Selama tiga tahun bekerja di perusahaan yang sama hubungan kami tidak pernah retak. Kami saling mengerti antara satu dengan yang lain dan tidak pernah bertengkar dan mau saling mendengar. Setiap makan siang kami selalu bersama dan saling menunggu jika masih ada pekerjaan yang harus diselesaikan atau kalau tidak bisa makan bersama selalu memberitahu dengan sms. Sepulang kerja kami selalu main bulu tangkis dua kali dalam seminggu. Setiap pertandingan, kami selalu main 5 set dan aku lebih sering kalah. Paling tidak dari 5 set aku hanya bisa menang 1 set. Ketika pulang kerja aku selalu menumpang di motornya dan kalau ada teman-teman kami yang lain yang mengadakan pesta kami selalu pergi bersama tidak membawa pacar. Pacarku ada di kota lain sedangkan pacarnya aku tidak tahu pasti. Dia tidak pernah terbuka mengenai pacarnya tetapi aku pernah mengusulkan teman cewekku di tempat kuliah menjadi pacarnya. Untuk seterusnya aku tidak tahu bagaimana hubungan mereka.

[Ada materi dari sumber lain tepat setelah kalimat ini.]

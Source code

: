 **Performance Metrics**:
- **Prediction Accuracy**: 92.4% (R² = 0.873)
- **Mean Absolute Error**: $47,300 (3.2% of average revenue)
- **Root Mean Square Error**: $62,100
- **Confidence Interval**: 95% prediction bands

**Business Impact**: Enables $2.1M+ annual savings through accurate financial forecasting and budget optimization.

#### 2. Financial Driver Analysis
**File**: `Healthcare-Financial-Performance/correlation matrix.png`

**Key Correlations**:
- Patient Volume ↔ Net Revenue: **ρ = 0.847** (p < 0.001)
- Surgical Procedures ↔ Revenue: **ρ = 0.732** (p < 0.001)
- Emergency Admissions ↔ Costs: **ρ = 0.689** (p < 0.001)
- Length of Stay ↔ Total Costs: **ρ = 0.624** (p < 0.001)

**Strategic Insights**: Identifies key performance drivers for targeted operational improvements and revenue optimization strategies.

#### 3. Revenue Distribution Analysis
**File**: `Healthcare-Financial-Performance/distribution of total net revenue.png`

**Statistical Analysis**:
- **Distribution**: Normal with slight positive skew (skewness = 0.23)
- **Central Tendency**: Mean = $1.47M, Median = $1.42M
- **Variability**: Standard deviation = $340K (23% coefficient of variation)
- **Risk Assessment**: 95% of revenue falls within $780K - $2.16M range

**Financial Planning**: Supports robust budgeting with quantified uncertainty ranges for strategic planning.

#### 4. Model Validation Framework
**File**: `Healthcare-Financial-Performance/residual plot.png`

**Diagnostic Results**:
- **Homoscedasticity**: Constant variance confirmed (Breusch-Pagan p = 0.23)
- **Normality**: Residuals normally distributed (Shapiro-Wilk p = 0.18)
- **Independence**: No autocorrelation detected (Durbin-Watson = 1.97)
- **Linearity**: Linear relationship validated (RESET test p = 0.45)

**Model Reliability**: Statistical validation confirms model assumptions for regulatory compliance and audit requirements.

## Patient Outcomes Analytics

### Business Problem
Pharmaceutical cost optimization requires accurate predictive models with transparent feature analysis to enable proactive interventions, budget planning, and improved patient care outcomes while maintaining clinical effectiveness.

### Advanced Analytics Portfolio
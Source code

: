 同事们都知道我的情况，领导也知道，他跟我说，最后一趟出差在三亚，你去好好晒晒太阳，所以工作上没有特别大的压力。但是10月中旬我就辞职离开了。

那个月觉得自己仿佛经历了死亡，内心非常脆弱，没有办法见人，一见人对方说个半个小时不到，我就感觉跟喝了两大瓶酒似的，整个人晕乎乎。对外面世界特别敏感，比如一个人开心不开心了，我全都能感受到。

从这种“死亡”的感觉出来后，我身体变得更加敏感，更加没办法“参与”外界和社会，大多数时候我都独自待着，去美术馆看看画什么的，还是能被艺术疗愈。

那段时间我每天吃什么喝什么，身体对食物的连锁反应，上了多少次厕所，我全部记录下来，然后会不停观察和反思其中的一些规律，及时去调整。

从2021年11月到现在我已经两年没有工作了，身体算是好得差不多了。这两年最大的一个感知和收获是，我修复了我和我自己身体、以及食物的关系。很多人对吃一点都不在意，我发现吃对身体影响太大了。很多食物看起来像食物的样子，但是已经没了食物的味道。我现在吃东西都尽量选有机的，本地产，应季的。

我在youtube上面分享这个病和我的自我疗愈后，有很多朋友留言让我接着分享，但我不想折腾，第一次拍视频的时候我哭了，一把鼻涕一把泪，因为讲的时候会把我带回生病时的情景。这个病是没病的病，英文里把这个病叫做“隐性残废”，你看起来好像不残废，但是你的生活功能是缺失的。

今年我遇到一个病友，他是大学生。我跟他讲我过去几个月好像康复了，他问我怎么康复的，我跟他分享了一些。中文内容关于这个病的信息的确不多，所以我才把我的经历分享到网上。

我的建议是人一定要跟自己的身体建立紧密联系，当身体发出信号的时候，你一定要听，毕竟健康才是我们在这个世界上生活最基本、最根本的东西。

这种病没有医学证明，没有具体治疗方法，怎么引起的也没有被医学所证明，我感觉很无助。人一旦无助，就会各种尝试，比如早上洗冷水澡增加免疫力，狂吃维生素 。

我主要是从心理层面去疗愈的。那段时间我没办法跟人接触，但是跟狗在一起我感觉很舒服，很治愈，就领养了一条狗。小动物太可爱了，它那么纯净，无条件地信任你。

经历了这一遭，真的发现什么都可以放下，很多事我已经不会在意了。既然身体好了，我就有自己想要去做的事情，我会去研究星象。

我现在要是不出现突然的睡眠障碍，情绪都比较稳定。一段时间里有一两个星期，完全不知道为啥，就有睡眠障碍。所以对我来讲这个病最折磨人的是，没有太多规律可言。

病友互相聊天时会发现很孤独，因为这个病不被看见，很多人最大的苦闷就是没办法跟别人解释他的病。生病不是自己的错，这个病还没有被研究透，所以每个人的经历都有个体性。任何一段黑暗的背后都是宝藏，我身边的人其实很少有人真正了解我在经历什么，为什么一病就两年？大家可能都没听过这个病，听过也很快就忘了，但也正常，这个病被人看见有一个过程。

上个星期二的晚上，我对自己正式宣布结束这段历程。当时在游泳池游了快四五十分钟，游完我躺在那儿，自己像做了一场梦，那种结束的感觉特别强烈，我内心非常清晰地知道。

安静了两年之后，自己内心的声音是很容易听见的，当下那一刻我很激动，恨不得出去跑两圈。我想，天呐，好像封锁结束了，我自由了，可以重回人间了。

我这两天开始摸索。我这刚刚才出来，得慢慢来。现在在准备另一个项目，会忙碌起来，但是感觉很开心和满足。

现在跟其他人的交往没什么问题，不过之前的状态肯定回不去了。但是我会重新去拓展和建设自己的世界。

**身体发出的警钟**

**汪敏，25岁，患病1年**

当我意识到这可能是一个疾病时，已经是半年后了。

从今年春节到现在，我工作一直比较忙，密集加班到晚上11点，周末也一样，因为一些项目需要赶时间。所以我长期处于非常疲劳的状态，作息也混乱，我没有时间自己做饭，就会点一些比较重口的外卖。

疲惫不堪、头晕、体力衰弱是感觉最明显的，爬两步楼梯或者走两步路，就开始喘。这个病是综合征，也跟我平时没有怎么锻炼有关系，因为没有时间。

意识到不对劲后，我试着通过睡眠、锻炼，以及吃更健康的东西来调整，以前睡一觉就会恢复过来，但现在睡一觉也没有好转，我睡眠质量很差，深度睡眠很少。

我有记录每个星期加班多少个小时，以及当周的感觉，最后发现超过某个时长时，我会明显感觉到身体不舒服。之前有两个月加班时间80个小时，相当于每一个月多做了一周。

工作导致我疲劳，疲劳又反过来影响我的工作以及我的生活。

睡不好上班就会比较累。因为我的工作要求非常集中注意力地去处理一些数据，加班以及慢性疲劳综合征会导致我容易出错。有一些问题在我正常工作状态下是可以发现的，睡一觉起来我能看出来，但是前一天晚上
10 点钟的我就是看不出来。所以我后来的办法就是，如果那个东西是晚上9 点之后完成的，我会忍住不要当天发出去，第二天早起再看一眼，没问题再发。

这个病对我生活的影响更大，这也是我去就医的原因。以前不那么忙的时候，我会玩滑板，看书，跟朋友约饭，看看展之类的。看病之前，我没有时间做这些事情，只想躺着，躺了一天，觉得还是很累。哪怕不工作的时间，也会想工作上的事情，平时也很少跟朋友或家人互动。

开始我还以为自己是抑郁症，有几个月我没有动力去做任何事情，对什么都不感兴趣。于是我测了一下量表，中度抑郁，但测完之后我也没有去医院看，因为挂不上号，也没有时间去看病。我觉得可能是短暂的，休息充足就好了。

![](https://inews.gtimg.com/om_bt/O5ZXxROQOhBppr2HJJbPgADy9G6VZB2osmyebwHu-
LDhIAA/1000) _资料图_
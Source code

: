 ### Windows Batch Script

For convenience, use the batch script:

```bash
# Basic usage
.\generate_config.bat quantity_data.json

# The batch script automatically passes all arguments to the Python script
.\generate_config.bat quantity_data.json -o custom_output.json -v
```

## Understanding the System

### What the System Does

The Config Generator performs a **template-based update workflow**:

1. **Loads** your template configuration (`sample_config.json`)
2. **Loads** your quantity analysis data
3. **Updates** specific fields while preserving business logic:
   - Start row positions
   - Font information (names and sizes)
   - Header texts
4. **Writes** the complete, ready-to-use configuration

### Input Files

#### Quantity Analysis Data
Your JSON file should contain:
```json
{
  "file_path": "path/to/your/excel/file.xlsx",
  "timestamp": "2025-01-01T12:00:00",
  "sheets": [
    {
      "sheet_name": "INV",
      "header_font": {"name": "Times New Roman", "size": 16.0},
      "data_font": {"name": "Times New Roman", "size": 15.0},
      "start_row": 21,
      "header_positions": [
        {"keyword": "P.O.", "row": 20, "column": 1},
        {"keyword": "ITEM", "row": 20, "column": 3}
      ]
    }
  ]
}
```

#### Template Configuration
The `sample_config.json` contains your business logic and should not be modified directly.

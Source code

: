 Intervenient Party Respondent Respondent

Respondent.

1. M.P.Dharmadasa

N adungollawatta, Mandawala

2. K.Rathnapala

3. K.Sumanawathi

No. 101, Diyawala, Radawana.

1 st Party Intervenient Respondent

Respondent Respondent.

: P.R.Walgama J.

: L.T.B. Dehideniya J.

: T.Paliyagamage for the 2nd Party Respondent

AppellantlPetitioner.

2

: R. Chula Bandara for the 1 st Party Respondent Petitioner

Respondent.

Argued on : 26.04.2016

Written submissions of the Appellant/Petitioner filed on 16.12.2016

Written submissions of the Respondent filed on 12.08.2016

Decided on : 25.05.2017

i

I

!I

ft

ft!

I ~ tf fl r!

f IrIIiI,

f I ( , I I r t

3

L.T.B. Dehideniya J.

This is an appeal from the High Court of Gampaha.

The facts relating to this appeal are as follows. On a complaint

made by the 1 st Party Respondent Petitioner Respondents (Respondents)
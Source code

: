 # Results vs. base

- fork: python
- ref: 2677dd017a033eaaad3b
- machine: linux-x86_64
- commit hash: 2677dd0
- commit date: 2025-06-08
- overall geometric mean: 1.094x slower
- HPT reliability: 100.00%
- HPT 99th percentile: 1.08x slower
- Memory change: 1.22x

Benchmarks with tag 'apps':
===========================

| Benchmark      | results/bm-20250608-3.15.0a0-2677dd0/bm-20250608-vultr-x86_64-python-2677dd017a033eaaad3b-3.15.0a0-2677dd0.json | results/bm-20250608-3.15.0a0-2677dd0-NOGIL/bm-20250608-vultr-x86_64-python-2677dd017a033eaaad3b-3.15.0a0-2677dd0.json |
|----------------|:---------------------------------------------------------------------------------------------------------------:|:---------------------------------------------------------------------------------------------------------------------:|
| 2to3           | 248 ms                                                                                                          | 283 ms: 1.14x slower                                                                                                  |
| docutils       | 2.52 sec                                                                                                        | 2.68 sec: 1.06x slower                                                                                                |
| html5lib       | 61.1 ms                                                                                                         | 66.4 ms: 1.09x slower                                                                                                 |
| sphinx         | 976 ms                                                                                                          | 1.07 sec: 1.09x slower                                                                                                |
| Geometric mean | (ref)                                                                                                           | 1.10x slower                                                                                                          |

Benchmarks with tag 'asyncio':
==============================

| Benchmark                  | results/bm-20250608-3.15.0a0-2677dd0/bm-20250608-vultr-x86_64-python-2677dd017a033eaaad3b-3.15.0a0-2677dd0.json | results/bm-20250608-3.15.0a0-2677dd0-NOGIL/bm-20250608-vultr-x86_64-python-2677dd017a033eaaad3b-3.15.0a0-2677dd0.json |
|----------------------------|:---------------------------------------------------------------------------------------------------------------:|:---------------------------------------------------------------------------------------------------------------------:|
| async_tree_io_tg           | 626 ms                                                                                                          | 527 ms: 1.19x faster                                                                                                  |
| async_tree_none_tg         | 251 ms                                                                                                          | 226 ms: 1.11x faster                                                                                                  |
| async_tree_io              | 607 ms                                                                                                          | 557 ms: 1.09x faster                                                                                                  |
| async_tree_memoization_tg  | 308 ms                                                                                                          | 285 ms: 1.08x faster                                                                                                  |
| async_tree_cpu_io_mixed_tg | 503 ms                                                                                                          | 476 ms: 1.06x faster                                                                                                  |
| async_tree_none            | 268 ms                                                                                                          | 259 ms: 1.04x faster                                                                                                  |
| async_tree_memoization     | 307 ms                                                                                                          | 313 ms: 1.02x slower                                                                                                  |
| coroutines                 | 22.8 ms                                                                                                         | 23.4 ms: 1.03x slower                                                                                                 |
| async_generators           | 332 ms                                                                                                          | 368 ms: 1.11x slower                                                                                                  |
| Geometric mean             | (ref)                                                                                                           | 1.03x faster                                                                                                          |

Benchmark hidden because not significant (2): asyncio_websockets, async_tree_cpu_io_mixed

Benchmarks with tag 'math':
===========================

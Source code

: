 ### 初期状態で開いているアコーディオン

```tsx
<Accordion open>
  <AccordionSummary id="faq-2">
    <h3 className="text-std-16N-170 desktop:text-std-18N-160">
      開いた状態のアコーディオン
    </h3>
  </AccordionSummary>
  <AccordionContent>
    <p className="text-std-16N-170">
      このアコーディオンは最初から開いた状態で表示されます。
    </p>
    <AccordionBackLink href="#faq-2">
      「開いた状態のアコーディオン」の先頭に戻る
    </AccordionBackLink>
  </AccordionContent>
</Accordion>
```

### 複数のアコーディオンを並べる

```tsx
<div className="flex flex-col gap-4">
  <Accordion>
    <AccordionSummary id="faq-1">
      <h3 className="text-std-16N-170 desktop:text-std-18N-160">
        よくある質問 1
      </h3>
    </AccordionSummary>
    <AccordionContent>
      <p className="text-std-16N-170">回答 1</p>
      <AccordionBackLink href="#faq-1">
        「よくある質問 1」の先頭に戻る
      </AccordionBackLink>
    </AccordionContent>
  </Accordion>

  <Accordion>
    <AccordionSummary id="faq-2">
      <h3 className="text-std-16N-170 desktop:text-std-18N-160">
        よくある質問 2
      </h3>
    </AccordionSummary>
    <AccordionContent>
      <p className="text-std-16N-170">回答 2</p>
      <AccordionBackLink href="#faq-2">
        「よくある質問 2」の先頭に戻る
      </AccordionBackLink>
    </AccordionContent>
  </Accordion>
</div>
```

Di luar dugaan pada tahun ini dia mendapat pekerjaan lain di salah satu perusahaan milik negara. Padahal selama ini dia tidak pernah menceritakan akan pindah kerja. Aku terkejut dan merasa tertekan sebab aku tidak punya teman akrab lagi di perusahaan. Tidak ada lagi temanku makan siang mau pun main bulu tangkis dan aku tidak dapat lagi membalas kekalahanku. Aku merasa jatuh dan tidak betah bekerja. Malah aku ditempatkan menggantikan posisi dia di adminstrasi padahal sebelumnya aku dari bagian perpustakaan dan fotokopi.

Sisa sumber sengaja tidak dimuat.